## Description of the task
Transcribe all of the records exactly, leaving every line as it is.
* * *
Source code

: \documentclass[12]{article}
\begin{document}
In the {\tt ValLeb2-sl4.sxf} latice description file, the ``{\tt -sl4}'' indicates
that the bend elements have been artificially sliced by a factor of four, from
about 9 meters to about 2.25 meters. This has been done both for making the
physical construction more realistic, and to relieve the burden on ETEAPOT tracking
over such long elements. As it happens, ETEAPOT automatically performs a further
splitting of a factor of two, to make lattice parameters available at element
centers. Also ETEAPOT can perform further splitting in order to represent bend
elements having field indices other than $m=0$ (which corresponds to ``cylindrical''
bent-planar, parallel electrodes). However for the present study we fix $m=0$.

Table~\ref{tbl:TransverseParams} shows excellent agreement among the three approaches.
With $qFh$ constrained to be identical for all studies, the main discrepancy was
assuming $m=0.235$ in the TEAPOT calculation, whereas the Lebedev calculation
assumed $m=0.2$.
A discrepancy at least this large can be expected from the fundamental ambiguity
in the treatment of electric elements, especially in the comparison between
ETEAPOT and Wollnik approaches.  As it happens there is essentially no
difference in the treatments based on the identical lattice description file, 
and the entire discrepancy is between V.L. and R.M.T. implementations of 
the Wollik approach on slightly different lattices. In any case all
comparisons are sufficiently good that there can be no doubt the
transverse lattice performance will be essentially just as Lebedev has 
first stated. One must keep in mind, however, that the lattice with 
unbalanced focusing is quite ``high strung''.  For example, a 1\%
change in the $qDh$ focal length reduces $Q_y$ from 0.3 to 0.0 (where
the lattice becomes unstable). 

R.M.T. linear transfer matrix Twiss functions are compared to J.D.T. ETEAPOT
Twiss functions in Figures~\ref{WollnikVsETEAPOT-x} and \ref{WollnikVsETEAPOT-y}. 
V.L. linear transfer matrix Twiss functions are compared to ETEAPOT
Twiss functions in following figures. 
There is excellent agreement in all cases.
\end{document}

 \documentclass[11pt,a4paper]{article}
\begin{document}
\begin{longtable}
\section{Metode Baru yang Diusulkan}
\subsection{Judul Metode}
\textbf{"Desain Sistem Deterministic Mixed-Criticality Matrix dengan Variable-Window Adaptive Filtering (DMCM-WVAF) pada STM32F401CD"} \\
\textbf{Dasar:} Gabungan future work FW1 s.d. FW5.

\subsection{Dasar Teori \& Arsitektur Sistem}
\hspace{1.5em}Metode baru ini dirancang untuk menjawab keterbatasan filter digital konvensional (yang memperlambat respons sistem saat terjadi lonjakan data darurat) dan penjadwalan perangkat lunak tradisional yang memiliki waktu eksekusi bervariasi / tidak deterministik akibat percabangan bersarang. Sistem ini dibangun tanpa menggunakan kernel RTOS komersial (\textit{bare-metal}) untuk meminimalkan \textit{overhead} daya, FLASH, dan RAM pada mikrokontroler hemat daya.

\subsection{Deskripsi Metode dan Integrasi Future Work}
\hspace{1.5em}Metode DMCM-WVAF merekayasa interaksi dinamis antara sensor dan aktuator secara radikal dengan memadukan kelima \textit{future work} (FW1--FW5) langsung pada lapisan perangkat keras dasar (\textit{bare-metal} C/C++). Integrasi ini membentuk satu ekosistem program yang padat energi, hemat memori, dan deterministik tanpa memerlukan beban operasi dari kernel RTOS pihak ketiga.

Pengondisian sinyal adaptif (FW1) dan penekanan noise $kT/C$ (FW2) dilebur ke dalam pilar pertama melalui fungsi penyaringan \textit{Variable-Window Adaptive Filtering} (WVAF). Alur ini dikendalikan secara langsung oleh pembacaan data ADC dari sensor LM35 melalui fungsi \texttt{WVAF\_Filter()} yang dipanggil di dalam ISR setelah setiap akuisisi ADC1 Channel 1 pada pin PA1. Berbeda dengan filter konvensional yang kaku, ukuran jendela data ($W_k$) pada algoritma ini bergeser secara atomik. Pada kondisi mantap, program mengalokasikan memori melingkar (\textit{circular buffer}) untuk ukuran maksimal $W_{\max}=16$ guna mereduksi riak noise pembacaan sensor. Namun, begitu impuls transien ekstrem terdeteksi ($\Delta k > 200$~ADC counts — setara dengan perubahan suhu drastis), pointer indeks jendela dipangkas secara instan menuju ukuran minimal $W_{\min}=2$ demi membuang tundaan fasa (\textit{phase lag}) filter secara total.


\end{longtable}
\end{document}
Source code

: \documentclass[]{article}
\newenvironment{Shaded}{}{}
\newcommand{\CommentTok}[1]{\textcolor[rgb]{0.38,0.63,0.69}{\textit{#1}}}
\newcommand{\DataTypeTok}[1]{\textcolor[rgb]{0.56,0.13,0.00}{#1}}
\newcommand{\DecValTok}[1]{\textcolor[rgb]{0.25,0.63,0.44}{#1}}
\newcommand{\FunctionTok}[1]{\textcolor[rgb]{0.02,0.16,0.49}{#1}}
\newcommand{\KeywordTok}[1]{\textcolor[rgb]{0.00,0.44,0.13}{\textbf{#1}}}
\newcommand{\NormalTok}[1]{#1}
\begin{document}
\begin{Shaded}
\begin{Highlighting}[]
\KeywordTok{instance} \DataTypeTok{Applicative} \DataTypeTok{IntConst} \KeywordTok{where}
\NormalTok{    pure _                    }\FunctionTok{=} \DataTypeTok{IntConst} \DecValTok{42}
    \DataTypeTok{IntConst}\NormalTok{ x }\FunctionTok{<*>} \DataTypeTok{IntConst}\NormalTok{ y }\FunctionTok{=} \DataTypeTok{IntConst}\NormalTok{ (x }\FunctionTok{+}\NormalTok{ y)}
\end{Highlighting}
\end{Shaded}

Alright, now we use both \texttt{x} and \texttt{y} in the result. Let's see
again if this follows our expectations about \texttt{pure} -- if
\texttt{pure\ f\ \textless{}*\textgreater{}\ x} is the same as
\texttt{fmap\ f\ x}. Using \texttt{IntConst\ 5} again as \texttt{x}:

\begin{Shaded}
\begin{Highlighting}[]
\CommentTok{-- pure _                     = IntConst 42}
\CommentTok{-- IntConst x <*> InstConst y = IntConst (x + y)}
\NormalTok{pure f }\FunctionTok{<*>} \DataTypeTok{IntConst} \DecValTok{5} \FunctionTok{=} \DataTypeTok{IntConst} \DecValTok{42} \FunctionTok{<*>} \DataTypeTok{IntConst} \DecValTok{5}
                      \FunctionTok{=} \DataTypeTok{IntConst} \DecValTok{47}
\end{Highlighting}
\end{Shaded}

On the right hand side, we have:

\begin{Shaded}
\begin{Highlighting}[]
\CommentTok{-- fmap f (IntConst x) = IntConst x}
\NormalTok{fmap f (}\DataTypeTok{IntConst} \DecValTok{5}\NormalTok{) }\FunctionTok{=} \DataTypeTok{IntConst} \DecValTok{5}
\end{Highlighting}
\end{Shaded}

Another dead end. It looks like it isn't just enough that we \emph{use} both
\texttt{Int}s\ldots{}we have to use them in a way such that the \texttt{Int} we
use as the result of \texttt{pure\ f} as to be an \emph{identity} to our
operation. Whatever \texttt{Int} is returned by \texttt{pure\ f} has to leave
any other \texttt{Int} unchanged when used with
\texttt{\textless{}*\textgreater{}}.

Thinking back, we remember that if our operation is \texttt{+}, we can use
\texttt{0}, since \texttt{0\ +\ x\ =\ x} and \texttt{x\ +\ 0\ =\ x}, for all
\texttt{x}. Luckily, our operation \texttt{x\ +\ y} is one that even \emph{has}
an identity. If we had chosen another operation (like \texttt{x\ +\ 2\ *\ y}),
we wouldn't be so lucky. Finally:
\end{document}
* * *
## Solution to this problem
Source code

: \documentclass[12]{article}
\begin{document}
In the {\tt ValLeb2-sl4.sxf} latice description file, the ``{\tt -sl4}'' indicates
that the bend elements have been artificially sliced by a factor of four, from
about 9 meters to about 2.25 meters. This has been done both for making the
physical construction more realistic, and to relieve the burden on ETEAPOT tracking
over such long elements. As it happens, ETEAPOT automatically performs a further
splitting of a factor of two, to make lattice parameters available at element
centers. Also ETEAPOT can perform further splitting in order to represent bend
elements having field indices other than $m=0$ (which corresponds to ``cylindrical''
bent-planar, parallel electrodes). However for the present study we fix $m=0$.

Table~\ref{tbl:TransverseParams} shows excellent agreement among the three approaches.
With $qFh$ constrained to be identical for all studies, the main discrepancy was
assuming $m=0.235$ in the TEAPOT calculation, whereas the Lebedev calculation
assumed $m=0.2$.
A discrepancy at least this large can be expected from the fundamental ambiguity
in the treatment of electric elements, especially in the comparison between
ETEAPOT and Wollnik approaches.  As it happens there is essentially no
difference in the treatments based on the identical lattice description file, 
and the entire discrepancy is between V.L. and R.M.T. implementations of 
the Wollik approach on slightly different lattices. In any case all
comparisons are sufficiently good that there can be no doubt the
transverse lattice performance will be essentially just as Lebedev has 
first stated. One must keep in mind, however, that the lattice with 
unbalanced focusing is quite ``high strung''.  For example, a 1\%
change in the $qDh$ focal length reduces $Q_y$ from 0.3 to 0.0 (where
the lattice becomes unstable). 

R.M.T. linear transfer matrix Twiss functions are compared to J.D.T. ETEAPOT
Twiss functions in Figures~\ref{WollnikVsETEAPOT-x} and \ref{WollnikVsETEAPOT-y}. 
V.L. linear transfer matrix Twiss functions are compared to ETEAPOT
Twiss functions in following figures. 
There is excellent agreement in all cases.
\end{document}

 \documentclass[11pt,a4paper]{article}
\begin{document}
\begin{longtable}
\section{Metode Baru yang Diusulkan}
\subsection{Judul Metode}
\textbf{"Desain Sistem Deterministic Mixed-Criticality Matrix dengan Variable-Window Adaptive Filtering (DMCM-WVAF) pada STM32F401CD"} \\
\textbf{Dasar:} Gabungan future work FW1 s.d. FW5.

\subsection{Dasar Teori \& Arsitektur Sistem}
\hspace{1.5em}Metode baru ini dirancang untuk menjawab keterbatasan filter digital konvensional (yang memperlambat respons sistem saat terjadi lonjakan data darurat) dan penjadwalan perangkat lunak tradisional yang memiliki waktu eksekusi bervariasi / tidak deterministik akibat percabangan bersarang. Sistem ini dibangun tanpa menggunakan kernel RTOS komersial (\textit{bare-metal}) untuk meminimalkan \textit{overhead} daya, FLASH, dan RAM pada mikrokontroler hemat daya.

\subsection{Deskripsi Metode dan Integrasi Future Work}
\hspace{1.5em}Metode DMCM-WVAF merekayasa interaksi dinamis antara sensor dan aktuator secara radikal dengan memadukan kelima \textit{future work} (FW1--FW5) langsung pada lapisan perangkat keras dasar (\textit{bare-metal} C/C++). Integrasi ini membentuk satu ekosistem program yang padat energi, hemat memori, dan deterministik tanpa memerlukan beban operasi dari kernel RTOS pihak ketiga.

Pengondisian sinyal adaptif (FW1) dan penekanan noise $kT/C$ (FW2) dilebur ke dalam pilar pertama melalui fungsi penyaringan \textit{Variable-Window Adaptive Filtering} (WVAF). Alur ini dikendalikan secara langsung oleh pembacaan data ADC dari sensor LM35 melalui fungsi \texttt{WVAF\_Filter()} yang dipanggil di dalam ISR setelah setiap akuisisi ADC1 Channel 1 pada pin PA1. Berbeda dengan filter konvensional yang kaku, ukuran jendela data ($W_k$) pada algoritma ini bergeser secara atomik. Pada kondisi mantap, program mengalokasikan memori melingkar (\textit{circular buffer}) untuk ukuran maksimal $W_{\max}=16$ guna mereduksi riak noise pembacaan sensor. Namun, begitu impuls transien ekstrem terdeteksi ($\Delta k > 200$~ADC counts — setara dengan perubahan suhu drastis), pointer indeks jendela dipangkas secara instan menuju ukuran minimal $W_{\min}=2$ demi membuang tundaan fasa (\textit{phase lag}) filter secara total.


\end{longtable}
\end{document}
Source code

: \documentclass[]{article}
\newenvironment{Shaded}{}{}
\newcommand{\CommentTok}[1]{\textcolor[rgb]{0.38,0.63,0.69}{\textit{#1}}}
\newcommand{\DataTypeTok}[1]{\textcolor[rgb]{0.56,0.13,0.00}{#1}}
\newcommand{\DecValTok}[1]{\textcolor[rgb]{0.25,0.63,0.44}{#1}}
\newcommand{\FunctionTok}[1]{\textcolor[rgb]{0.02,0.16,0.49}{#1}}
\newcommand{\KeywordTok}[1]{\textcolor[rgb]{0.00,0.44,0.13}{\textbf{#1}}}
\newcommand{\NormalTok}[1]{#1}
\begin{document}
\begin{Shaded}
\begin{Highlighting}[]
\KeywordTok{instance} \DataTypeTok{Applicative} \DataTypeTok{IntConst} \KeywordTok{where}
\NormalTok{    pure _                    }\FunctionTok{=} \DataTypeTok{IntConst} \DecValTok{42}
    \DataTypeTok{IntConst}\NormalTok{ x }\FunctionTok{<*>} \DataTypeTok{IntConst}\NormalTok{ y }\FunctionTok{=} \DataTypeTok{IntConst}\NormalTok{ (x }\FunctionTok{+}\NormalTok{ y)}
\end{Highlighting}
\end{Shaded}

Alright, now we use both \texttt{x} and \texttt{y} in the result. Let's see
again if this follows our expectations about \texttt{pure} -- if
\texttt{pure\ f\ \textless{}*\textgreater{}\ x} is the same as
\texttt{fmap\ f\ x}. Using \texttt{IntConst\ 5} again as \texttt{x}:

\begin{Shaded}
\begin{Highlighting}[]
\CommentTok{-- pure _                     = IntConst 42}
\CommentTok{-- IntConst x <*> InstConst y = IntConst (x + y)}
\NormalTok{pure f }\FunctionTok{<*>} \DataTypeTok{IntConst} \DecValTok{5} \FunctionTok{=} \DataTypeTok{IntConst} \DecValTok{42} \FunctionTok{<*>} \DataTypeTok{IntConst} \DecValTok{5}
                      \FunctionTok{=} \DataTypeTok{IntConst} \DecValTok{47}
\end{Highlighting}
\end{Shaded}

On the right hand side, we have:

\begin{Shaded}
\begin{Highlighting}[]
\CommentTok{-- fmap f (IntConst x) = IntConst x}
\NormalTok{fmap f (}\DataTypeTok{IntConst} \DecValTok{5}\NormalTok{) }\FunctionTok{=} \DataTypeTok{IntConst} \DecValTok{5}
\end{Highlighting}
\end{Shaded}

Another dead end. It looks like it isn't just enough that we \emph{use} both
\texttt{Int}s\ldots{}we have to use them in a way such that the \texttt{Int} we
use as the result of \texttt{pure\ f} as to be an \emph{identity} to our
operation. Whatever \texttt{Int} is returned by \texttt{pure\ f} has to leave
any other \texttt{Int} unchanged when used with
\texttt{\textless{}*\textgreater{}}.

Thinking back, we remember that if our operation is \texttt{+}, we can use
\texttt{0}, since \texttt{0\ +\ x\ =\ x} and \texttt{x\ +\ 0\ =\ x}, for all
\texttt{x}. Luckily, our operation \texttt{x\ +\ y} is one that even \emph{has}
an identity. If we had chosen another operation (like \texttt{x\ +\ 2\ *\ y}),
we wouldn't be so lucky. Finally:
\end{document}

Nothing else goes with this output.